→ Extracted records
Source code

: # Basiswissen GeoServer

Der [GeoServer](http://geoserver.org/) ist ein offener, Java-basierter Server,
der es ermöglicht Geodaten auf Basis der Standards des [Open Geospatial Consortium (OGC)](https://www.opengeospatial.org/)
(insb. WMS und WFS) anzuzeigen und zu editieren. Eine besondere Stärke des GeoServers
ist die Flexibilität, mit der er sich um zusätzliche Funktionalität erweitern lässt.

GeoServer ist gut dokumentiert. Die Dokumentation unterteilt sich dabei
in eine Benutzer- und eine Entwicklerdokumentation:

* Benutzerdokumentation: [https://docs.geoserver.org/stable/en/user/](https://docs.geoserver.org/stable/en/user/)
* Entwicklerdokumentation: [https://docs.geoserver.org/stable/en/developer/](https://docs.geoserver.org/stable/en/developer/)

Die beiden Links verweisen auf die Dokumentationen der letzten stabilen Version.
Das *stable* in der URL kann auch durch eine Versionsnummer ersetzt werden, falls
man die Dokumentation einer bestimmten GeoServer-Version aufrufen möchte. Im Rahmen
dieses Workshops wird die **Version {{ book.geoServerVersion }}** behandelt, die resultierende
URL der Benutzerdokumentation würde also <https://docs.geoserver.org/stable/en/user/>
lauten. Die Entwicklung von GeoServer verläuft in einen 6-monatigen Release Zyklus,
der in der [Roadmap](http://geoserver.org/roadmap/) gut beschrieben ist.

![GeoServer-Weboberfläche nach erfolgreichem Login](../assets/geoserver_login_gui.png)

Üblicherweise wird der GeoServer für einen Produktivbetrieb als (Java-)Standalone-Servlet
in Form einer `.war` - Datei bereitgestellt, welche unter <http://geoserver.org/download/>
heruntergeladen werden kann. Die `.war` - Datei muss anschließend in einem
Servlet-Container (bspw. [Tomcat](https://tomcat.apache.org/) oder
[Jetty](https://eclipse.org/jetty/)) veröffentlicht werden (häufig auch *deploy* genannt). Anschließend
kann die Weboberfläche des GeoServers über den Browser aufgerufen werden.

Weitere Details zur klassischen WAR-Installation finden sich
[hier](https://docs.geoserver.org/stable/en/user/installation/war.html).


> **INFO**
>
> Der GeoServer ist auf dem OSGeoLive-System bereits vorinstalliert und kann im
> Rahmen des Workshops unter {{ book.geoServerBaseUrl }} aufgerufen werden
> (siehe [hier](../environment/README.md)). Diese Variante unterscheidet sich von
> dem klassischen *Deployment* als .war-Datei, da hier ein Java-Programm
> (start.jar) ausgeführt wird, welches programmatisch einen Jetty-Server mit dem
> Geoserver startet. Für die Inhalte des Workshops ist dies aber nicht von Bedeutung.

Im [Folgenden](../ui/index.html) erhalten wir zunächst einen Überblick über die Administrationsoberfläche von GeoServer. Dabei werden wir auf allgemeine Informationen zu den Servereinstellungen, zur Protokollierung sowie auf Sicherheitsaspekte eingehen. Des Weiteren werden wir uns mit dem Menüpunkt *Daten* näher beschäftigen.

==

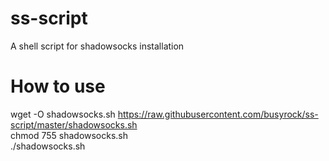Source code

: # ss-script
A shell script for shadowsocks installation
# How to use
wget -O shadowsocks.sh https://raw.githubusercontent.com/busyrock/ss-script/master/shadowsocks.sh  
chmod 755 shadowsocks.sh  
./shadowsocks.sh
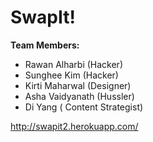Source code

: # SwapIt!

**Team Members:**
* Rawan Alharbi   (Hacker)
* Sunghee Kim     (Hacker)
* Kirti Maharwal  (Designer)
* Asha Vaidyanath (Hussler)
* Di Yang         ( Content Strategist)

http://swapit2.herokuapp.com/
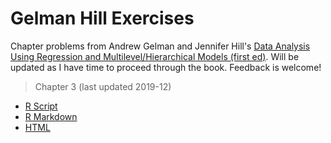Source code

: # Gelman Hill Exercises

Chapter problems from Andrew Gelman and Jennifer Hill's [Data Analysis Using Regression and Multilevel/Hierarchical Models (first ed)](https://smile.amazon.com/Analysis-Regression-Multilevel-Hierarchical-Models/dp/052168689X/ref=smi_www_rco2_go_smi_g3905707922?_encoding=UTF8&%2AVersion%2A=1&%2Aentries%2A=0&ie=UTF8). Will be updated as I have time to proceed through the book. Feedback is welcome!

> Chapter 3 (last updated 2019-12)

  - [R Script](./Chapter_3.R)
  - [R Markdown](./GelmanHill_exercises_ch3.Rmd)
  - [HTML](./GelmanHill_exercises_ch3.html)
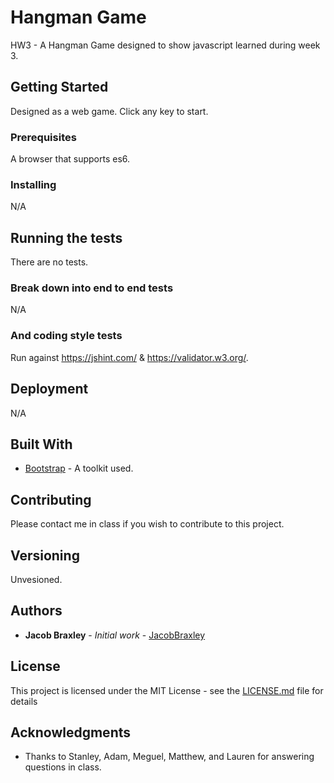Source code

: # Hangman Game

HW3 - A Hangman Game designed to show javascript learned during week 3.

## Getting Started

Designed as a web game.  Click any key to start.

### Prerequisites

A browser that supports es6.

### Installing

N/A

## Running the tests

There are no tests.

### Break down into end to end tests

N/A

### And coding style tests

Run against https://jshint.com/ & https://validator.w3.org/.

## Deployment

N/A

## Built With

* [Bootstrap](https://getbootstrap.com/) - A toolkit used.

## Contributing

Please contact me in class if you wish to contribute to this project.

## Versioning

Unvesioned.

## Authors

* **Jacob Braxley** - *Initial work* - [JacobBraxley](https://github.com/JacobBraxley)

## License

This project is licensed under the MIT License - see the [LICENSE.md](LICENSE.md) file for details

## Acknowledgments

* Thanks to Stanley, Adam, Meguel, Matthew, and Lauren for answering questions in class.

==

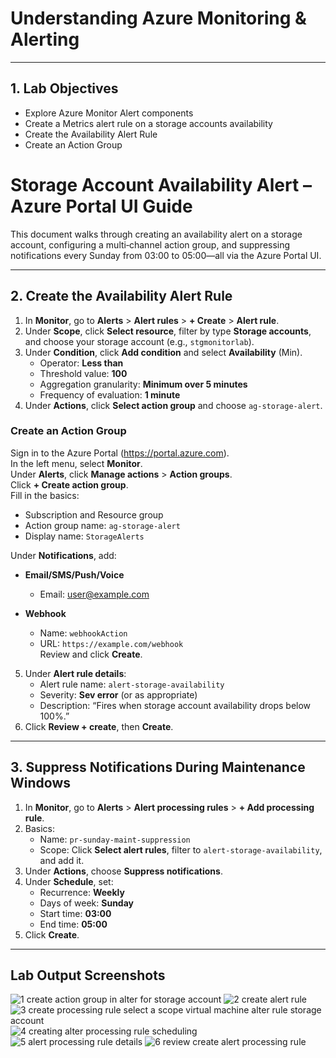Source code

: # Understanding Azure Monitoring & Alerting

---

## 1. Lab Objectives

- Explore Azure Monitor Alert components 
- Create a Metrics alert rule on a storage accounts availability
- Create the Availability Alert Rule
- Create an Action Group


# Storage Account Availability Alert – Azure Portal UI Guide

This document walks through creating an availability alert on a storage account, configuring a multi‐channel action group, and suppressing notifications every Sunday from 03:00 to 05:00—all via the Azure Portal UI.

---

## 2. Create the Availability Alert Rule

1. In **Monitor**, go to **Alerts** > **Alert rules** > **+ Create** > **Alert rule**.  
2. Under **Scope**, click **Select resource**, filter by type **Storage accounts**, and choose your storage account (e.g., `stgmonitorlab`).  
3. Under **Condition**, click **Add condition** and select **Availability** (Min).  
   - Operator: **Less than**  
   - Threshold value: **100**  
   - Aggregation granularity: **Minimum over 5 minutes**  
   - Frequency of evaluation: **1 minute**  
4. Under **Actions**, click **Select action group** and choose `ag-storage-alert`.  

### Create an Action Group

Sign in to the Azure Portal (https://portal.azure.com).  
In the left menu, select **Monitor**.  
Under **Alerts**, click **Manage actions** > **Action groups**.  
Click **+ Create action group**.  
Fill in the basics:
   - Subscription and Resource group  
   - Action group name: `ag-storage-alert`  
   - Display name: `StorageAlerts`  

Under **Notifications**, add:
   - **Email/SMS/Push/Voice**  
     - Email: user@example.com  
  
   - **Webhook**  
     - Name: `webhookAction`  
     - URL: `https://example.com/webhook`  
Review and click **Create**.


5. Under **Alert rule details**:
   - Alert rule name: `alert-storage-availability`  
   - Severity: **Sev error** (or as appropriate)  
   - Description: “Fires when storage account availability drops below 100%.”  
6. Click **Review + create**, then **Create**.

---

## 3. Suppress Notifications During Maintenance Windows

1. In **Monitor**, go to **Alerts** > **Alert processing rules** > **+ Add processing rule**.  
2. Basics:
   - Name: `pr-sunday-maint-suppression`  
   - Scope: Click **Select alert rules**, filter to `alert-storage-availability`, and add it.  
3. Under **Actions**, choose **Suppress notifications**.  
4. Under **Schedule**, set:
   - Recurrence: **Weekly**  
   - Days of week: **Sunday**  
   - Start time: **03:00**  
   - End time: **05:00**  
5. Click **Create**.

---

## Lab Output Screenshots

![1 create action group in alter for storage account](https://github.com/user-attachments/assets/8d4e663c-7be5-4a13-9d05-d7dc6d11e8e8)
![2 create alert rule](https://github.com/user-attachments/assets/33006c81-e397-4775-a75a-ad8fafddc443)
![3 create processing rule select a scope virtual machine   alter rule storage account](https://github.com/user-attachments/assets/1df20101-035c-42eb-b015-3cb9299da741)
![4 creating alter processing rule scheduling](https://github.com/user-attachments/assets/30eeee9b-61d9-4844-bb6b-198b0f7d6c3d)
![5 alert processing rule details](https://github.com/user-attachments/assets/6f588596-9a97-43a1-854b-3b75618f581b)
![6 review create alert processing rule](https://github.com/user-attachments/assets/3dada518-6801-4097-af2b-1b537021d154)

→ Task to carry out
When a line of the data above holds the string "einen", count it, and reply with the resulting number only.

→ Completed task
4